BEGIN

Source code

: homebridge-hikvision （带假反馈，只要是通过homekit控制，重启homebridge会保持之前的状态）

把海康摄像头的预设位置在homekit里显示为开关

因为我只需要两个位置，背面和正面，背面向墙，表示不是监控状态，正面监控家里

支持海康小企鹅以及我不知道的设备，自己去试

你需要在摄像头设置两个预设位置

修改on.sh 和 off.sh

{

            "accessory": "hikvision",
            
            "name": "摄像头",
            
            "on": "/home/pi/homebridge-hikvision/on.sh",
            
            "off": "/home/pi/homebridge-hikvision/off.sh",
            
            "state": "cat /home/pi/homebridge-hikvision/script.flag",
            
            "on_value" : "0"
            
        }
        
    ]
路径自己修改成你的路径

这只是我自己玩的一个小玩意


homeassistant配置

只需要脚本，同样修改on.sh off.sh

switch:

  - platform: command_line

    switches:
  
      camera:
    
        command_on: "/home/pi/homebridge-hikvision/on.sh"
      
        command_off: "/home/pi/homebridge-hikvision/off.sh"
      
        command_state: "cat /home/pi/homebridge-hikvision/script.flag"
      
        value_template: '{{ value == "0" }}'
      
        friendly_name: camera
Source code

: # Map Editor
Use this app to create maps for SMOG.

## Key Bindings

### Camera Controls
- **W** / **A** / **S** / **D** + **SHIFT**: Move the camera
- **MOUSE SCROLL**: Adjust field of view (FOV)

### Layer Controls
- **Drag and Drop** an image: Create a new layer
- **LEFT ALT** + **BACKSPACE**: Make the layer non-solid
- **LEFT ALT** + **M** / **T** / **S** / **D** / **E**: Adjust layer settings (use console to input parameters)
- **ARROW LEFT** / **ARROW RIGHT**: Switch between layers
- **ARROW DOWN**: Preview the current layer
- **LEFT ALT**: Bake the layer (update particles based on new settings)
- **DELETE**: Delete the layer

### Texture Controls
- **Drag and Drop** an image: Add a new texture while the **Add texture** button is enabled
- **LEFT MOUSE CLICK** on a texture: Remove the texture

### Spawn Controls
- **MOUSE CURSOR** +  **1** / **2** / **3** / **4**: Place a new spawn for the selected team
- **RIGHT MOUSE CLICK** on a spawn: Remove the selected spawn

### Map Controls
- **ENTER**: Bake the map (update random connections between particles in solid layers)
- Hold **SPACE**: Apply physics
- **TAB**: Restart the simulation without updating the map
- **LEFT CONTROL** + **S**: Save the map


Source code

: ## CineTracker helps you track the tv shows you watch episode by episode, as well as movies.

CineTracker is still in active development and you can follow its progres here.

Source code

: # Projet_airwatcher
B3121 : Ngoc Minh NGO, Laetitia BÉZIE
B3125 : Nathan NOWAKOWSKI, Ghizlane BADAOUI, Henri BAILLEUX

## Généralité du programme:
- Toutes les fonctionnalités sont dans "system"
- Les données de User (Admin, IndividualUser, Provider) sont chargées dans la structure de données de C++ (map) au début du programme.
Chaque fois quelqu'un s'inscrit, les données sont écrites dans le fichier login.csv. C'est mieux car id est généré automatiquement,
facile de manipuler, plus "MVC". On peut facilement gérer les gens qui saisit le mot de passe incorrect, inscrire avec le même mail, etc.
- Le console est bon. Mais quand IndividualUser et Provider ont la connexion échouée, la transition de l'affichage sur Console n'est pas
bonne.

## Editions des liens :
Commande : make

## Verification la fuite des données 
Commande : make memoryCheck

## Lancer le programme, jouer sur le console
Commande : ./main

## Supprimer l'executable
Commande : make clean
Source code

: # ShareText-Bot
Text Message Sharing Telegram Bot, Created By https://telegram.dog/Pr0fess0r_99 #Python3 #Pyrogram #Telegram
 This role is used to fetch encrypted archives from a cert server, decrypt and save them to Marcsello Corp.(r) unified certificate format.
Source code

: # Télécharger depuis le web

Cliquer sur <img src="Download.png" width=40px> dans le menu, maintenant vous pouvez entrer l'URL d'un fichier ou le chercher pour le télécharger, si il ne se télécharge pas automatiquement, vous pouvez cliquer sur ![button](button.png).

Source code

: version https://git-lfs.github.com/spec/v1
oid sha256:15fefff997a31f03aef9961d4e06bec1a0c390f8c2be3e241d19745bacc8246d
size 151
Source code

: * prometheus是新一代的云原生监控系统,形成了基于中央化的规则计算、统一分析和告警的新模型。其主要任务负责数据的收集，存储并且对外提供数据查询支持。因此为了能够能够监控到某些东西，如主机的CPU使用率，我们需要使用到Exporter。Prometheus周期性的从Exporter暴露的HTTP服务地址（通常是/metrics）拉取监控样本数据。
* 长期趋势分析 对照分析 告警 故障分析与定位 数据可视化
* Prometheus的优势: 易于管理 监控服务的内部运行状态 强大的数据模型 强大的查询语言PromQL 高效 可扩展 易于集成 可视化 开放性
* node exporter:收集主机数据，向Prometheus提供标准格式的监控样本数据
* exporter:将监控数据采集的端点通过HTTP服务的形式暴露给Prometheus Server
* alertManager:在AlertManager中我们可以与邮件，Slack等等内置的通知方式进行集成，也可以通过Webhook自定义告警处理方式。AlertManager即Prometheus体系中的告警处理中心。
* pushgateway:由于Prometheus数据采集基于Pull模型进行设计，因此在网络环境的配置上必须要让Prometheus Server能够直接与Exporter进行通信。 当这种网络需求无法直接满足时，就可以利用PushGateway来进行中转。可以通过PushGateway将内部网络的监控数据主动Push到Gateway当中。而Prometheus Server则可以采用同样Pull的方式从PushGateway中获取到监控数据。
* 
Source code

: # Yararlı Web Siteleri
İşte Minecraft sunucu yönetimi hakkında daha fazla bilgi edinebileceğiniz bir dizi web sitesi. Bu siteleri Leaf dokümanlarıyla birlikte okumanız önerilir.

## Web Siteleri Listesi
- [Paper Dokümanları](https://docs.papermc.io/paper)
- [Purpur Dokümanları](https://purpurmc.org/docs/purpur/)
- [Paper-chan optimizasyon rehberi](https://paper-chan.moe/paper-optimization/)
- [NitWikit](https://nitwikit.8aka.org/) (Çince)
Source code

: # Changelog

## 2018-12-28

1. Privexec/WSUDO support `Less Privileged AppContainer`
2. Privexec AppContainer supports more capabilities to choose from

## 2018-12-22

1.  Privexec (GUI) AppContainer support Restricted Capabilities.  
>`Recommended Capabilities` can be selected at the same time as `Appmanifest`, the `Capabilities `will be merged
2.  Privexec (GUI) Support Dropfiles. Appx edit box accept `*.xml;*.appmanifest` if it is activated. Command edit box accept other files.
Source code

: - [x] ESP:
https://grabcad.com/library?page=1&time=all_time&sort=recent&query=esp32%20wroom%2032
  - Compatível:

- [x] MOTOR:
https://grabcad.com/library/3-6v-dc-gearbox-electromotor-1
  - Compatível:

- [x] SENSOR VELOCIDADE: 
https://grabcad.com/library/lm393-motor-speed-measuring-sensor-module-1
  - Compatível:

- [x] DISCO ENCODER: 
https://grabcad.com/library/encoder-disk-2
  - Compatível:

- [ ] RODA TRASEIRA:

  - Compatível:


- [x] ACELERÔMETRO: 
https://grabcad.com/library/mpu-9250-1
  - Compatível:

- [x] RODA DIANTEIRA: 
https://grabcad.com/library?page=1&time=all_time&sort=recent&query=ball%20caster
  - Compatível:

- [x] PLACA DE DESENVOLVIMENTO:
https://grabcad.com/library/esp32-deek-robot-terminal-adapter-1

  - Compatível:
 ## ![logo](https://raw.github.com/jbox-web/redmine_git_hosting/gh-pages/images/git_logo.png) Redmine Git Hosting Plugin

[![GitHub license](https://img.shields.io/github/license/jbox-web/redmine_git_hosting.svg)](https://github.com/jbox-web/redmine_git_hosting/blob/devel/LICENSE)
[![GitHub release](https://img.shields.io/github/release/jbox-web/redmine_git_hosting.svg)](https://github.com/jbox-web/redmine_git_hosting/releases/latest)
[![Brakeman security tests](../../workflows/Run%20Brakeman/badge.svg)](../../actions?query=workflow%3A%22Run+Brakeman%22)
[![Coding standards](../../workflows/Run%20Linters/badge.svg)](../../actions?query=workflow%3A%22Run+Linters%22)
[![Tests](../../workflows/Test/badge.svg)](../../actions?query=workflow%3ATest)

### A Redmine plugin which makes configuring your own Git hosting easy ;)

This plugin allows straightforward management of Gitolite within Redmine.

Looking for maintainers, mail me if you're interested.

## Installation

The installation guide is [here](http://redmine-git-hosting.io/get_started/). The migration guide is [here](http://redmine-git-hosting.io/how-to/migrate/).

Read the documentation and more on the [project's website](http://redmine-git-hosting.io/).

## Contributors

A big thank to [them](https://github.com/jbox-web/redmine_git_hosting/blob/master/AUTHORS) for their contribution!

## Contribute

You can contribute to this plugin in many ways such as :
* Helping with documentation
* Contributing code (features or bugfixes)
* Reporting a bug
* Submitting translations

END

### INSTRUCTIONS FOR THE TASK
Take every line of the material that contains the word "github", and copy it.

### RESULT BELOW
: version https://git-lfs.github.com/spec/v1
 ## ![logo](https://raw.github.com/jbox-web/redmine_git_hosting/gh-pages/images/git_logo.png) Redmine Git Hosting Plugin
[![GitHub license](https://img.shields.io/github/license/jbox-web/redmine_git_hosting.svg)](https://github.com/jbox-web/redmine_git_hosting/blob/devel/LICENSE)
[![GitHub release](https://img.shields.io/github/release/jbox-web/redmine_git_hosting.svg)](https://github.com/jbox-web/redmine_git_hosting/releases/latest)
A big thank to [them](https://github.com/jbox-web/redmine_git_hosting/blob/master/AUTHORS) for their contribution!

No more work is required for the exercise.